--- Material for this task Enclosed Below ---
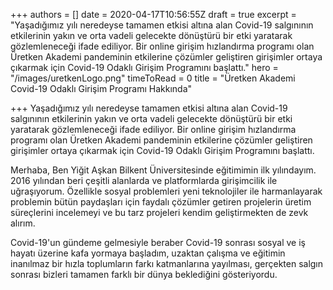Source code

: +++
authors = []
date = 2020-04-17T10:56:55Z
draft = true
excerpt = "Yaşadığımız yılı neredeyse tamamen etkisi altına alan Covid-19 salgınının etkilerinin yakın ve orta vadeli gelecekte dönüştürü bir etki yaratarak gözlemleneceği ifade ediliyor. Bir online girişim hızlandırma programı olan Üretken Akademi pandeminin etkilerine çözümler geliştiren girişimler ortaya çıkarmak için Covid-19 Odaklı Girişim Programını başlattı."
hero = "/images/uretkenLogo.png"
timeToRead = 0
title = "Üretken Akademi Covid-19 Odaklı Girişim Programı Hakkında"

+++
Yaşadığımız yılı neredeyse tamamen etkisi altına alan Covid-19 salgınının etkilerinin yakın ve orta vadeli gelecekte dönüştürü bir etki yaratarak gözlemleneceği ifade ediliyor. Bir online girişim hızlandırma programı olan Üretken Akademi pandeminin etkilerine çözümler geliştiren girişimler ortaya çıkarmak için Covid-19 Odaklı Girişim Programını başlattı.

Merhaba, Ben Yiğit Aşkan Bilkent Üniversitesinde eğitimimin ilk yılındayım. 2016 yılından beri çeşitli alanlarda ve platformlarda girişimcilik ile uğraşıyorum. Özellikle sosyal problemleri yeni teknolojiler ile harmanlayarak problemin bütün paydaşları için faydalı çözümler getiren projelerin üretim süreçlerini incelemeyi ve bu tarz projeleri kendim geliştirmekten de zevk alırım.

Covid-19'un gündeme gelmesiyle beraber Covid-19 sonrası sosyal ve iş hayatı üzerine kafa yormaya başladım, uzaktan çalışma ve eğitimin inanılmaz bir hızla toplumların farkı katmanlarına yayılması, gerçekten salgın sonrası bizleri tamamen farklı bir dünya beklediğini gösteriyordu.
--- End of Enclosed Material for this task ---
--- Material for this task Enclosed Below ---
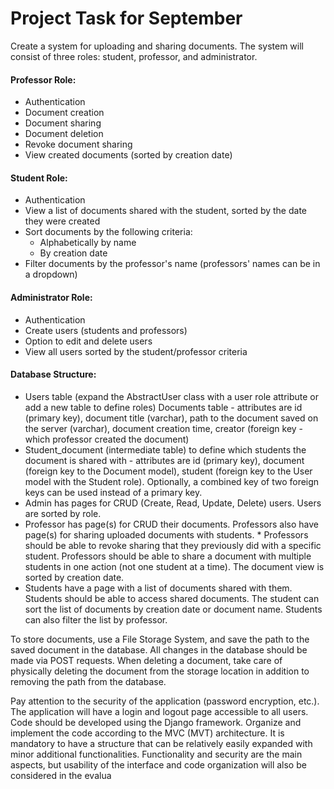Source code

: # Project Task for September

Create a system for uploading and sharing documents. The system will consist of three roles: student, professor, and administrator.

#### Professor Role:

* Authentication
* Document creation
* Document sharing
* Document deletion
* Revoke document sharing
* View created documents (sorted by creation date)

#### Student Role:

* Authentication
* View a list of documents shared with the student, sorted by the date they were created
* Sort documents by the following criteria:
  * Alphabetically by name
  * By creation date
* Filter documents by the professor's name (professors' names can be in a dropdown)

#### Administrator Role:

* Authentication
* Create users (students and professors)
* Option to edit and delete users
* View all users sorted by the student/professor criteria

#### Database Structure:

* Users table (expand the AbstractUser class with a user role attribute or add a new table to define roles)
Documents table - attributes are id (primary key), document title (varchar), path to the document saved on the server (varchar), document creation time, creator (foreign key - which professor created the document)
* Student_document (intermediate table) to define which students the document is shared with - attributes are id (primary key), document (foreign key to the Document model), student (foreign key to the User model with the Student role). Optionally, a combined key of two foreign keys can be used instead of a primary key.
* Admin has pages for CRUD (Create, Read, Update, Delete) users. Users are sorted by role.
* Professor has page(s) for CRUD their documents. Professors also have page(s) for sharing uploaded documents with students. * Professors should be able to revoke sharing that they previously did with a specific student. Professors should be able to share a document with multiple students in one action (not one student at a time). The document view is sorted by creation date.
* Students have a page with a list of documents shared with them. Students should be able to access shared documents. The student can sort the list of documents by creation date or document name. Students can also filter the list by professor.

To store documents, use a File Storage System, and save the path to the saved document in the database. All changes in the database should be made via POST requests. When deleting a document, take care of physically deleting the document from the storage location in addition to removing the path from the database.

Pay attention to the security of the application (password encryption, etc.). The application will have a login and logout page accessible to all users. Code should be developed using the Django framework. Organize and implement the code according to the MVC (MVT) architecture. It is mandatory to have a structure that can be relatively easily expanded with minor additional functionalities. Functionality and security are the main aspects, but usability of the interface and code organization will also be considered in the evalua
--- End of Enclosed Material for this task ---
(Exercise prompt): Of the entries above, transcribe exactly those lines that fall between the line containing "sorted by role." and the line containing "by creation date.", together with those two lines.

(Result of the exercise):
* Admin has pages for CRUD (Create, Read, Update, Delete) users. Users are sorted by role.
* Professor has page(s) for CRUD their documents. Professors also have page(s) for sharing uploaded documents with students. * Professors should be able to revoke sharing that they previously did with a specific student. Professors should be able to share a document with multiple students in one action (not one student at a time). The document view is sorted by creation date.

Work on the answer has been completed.